Save Morse Creek Salmon Forest Habitat

Save Morse Creek Salmon Forest Habitat

Started
May 11, 2020
Petition to
Port Angeles City Council
Signatures: 3,656Next Goal: 5,000
Support now

Why this petition matters

Started by Albert Foster

Above: Morse Creek 96 acre River Mile of ESA-Listed Salmon and Trout Critical Forest Habitat (Time Lapse Photo by Peter and Oona Bill 2019)

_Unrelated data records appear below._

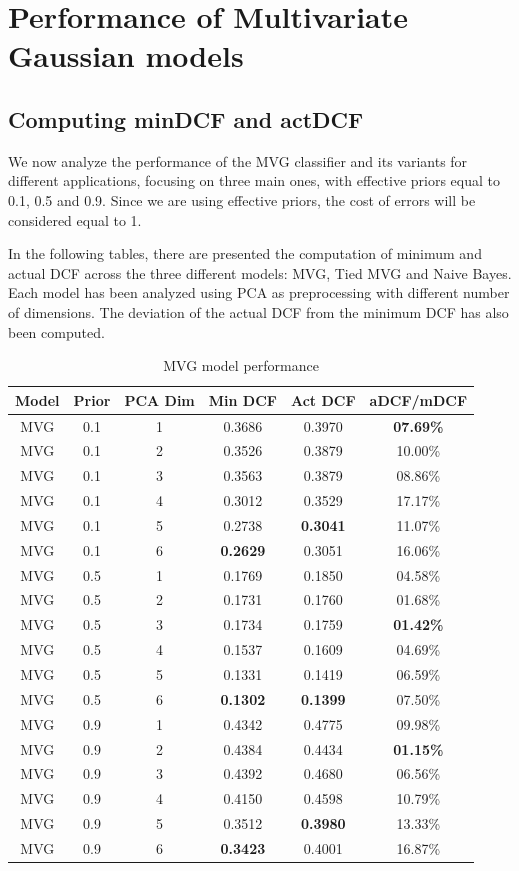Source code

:\documentclass[12pt, a4paper]{article}
\begin{document}
\section{Performance of Multivariate Gaussian models}
\subsection{Computing minDCF and actDCF}

We now analyze the performance of the MVG classifier and its variants for different applications, focusing on three main ones, with effective priors equal to 0.1, 0.5 and 0.9. Since we are using effective priors, the cost of errors will be considered equal to 1.

In the following tables, there are presented the computation of minimum and actual DCF across the three different models: MVG, Tied MVG and Naive Bayes. Each model has been analyzed using PCA as preprocessing with different number of dimensions. The deviation of the actual DCF from the minimum DCF has also been computed.

\begin{table}[ht!]
	\centering
	\begin{tabular}{| | c c c c c c | |}
		\hline
		Model & Prior & PCA Dim & Min DCF & Act DCF & aDCF/mDCF \\
		\hline\hline
		MVG & 0.1 & 1 & 0.3686 & 0.3970 & \textbf{07.69\%} \\
		\hline
		MVG & 0.1 & 2 & 0.3526 & 0.3879 & 10.00\% \\
		\hline
		MVG & 0.1 & 3 & 0.3563 & 0.3879 & 08.86\% \\
		\hline
		MVG & 0.1 & 4 & 0.3012 & 0.3529 & 17.17\% \\
		\hline
		MVG & 0.1 & 5 & 0.2738 & \textbf{0.3041} & 11.07\% \\
		\hline
		MVG & 0.1 & 6 & \textbf{0.2629} & 0.3051 & 16.06\% \\
		\hline\hline
		MVG & 0.5 & 1 & 0.1769 & 0.1850 & 04.58\% \\
		\hline
		MVG & 0.5 & 2 & 0.1731 & 0.1760 & 01.68\% \\
		\hline
		MVG & 0.5 & 3 & 0.1734 & 0.1759 & \textbf{01.42\%} \\
		\hline
		MVG & 0.5 & 4 & 0.1537 & 0.1609 & 04.69\% \\
		\hline
		MVG & 0.5 & 5 & 0.1331 & 0.1419 & 06.59\% \\
		\hline
		MVG & 0.5 & 6 & \textbf{0.1302} & \textbf{0.1399} & 07.50\% \\
		\hline\hline
		MVG & 0.9 & 1 & 0.4342 & 0.4775 & 09.98\% \\
		\hline
		MVG & 0.9 & 2 & 0.4384 & 0.4434 & \textbf{01.15\%} \\
		\hline
		MVG & 0.9 & 3 & 0.4392 & 0.4680 & 06.56\% \\
		\hline
		MVG & 0.9 & 4 & 0.4150 & 0.4598 & 10.79\% \\
		\hline
		MVG & 0.9 & 5 & 0.3512 & \textbf{0.3980} & 13.33\% \\
		\hline
		MVG & 0.9 & 6 & \textbf{0.3423} & 0.4001 & 16.87\% \\
		\hline
	\end{tabular}
	\caption{MVG model performance}
\end{table}
\end{document}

Port Angeles City Council: Time is Running Out to Accept North Olympic Land Trust's Fair Market Value Purchase Offer To Preserve 96 acres with a River Mile of Ecologically Critical Morse Creek Salmon Forest Habitat


Our state’s wild salmon are in BIG trouble. WaDFW projects Puget Sound salmon returns to decline again this year. Orcas are starving to death off Port Angeles because there are not enough salmon. North Olympic fisherman are frustrated and local fishing economies depressed because there are not enough salmon. Why? Salmon require clean, cold creeks and rivers with water flows deep enough to float a spawning fish as it swims upstream in the dry season of late summer and fall. Salmon require salmon habitat. The citizens of Port Angeles have a right to know that the City of Port Angeles Staff and Council have quietly over the past year in private meetings and closed council sessions flat out rejected a Full Fair Market Value Purchase Offer from North Olympic Land Trust to buy and preserve forever 96 acres with a river mile of ecologically critical mature salmon forest habitat the City owns in Morse Creek watershed on the east side of Port Angeles. Why?

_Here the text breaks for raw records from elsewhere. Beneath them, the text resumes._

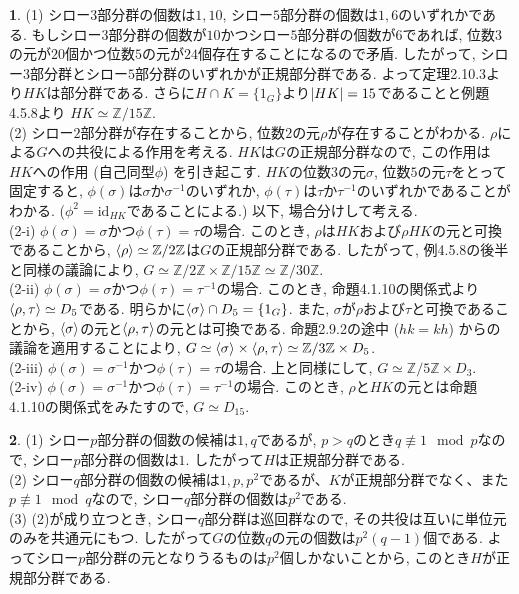 \documentclass{article}
\theoremstyle{definition}
\newtheorem{ans}{}
\numberwithin{ans}{subsection}
\DeclarePairedDelimiter{\gen}{\langle}{\rangle}
\DeclarePairedDelimiter{\order}{\lvert}{\rvert}
\begin{document}
\begin{ans}
  (1) シロー$3$部分群の個数は$1, 10$, シロー$5$部分群の個数は$1, 6$のいずれかである.
  もしシロー$3$部分群の個数が$10$かつシロー$5$部分群の個数が$6$であれば,
  位数$3$の元が$20$個かつ位数$5$の元が$24$個存在することになるので矛盾.
  したがって, シロー$3$部分群とシロー$5$部分群のいずれかが正規部分群である.
  よって定理2.10.3より$HK$は部分群である.
  さらに$H \cap K = \{1_G\}$より$\order{HK} = 15$であることと例題4.5.8より
  $HK \simeq \mathbb{Z}/15\mathbb{Z}$.\\
  (2) シロー$2$部分群が存在することから, 位数$2$の元$\rho$が存在することがわかる.
  $\rho$による$G$への共役による作用を考える.
  $HK$は$G$の正規部分群なので, この作用は$HK$への作用 (自己同型$\phi$) を引き起こす.
  $HK$の位数$3$の元$\sigma$, 位数$5$の元$\tau$をとって固定すると,
  $\phi(\sigma)$は$\sigma$か$\sigma^{-1}$のいずれか,
  $\phi(\tau)$は$\tau$か$\tau^{-1}$のいずれかであることがわかる. ($\phi^2 = \mathrm{id}_{HK}$であることによる.)
  以下, 場合分けして考える.\\
  (2-i) $\phi(\sigma) = \sigma$かつ$\phi(\tau) = \tau$の場合.
  このとき, $\rho$は$HK$および$\rho HK$の元と可換であることから, $\gen{\rho} \simeq \mathbb{Z}/2\mathbb{Z}$は$G$の正規部分群である.
  したがって, 例4.5.8の後半と同様の議論により, $G \simeq \mathbb{Z}/2\mathbb{Z} \times \mathbb{Z}/15\mathbb{Z} \simeq \mathbb{Z}/30\mathbb{Z}$.\\
  (2-ii) $\phi(\sigma) = \sigma$かつ$\phi(\tau) = \tau^{-1}$の場合.
  このとき, 命題4.1.10の関係式より$\gen{\rho, \tau} \simeq D_5$である.
  明らかに$\gen{\sigma} \cap D_5 = \{1_G\}$.
  また, $\sigma$が$\rho$および$\tau$と可換であることから,
  $\gen{\sigma}$の元と$\gen{\rho, \tau}$の元とは可換である.
  命題2.9.2の途中 ($hk = kh$) からの議論を適用することにより, $G \simeq \gen{\sigma} \times \gen{\rho, \tau} \simeq \mathbb{Z}/3\mathbb{Z} \times D_5$.\\
  (2-iii) $\phi(\sigma) = \sigma^{-1}$かつ$\phi(\tau) = \tau$の場合.
  上と同様にして, $G \simeq \mathbb{Z}/5\mathbb{Z} \times D_3$.\\
  (2-iv) $\phi(\sigma) = \sigma^{-1}$かつ$\phi(\tau) = \tau^{-1}$の場合.
  このとき, $\rho$と$HK$の元とは命題4.1.10の関係式をみたすので, $G \simeq D_{15}$.\\
\end{ans}

\begin{ans}
  (1) シロー$p$部分群の個数の候補は$1, q$であるが, $p > q$のとき$q \not\equiv 1 \mod p$なので, シロー$p$部分群の個数は$1$.
  したがって$H$は正規部分群である. \\
  (2) シロー$q$部分群の個数の候補は$1, p, p^2$であるが、$K$が正規部分群でなく、また$p \not\equiv 1 \mod q$なので,
  シロー$q$部分群の個数は$p^2$である. \\
  (3) (2)が成り立つとき, シロー$q$部分群は巡回群なので, その共役は互いに単位元のみを共通元にもつ.
  したがって$G$の位数$q$の元の個数は$p^2(q - 1)$個である. よってシロー$p$部分群の元となりうるものは$p^2$個しかないことから,
  このとき$H$が正規部分群である.
\end{ans}
\end{document}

As a pledged major private conservation donor I was in the room in July 2018 when City Manager Nathan West gave North Olympic Land Trust an MOU promising an exclusive sale of this ecologically critical 96-acre Morse Creek mature salmon forest with a priceless river mile of ESA-listed salmon habitat to the land trust for conservation. With this good faith promise from the City, the land trust fully committed to this project and invested many hours of staff time working on this because with the City representing itself as a good faith conservation seller the success of the project seemed assured. The land trust applied for and won a highly competitive state salmon habitat conservation grant that covers 80% of total acquisition cost up to $500,000 for this Morse Creek salmon forest habitat. They earned the grant because this is recognized high quality Morse Creek salmon forest habitat that is ecologically essential to survival and restoration of Morse Creek salmon populations.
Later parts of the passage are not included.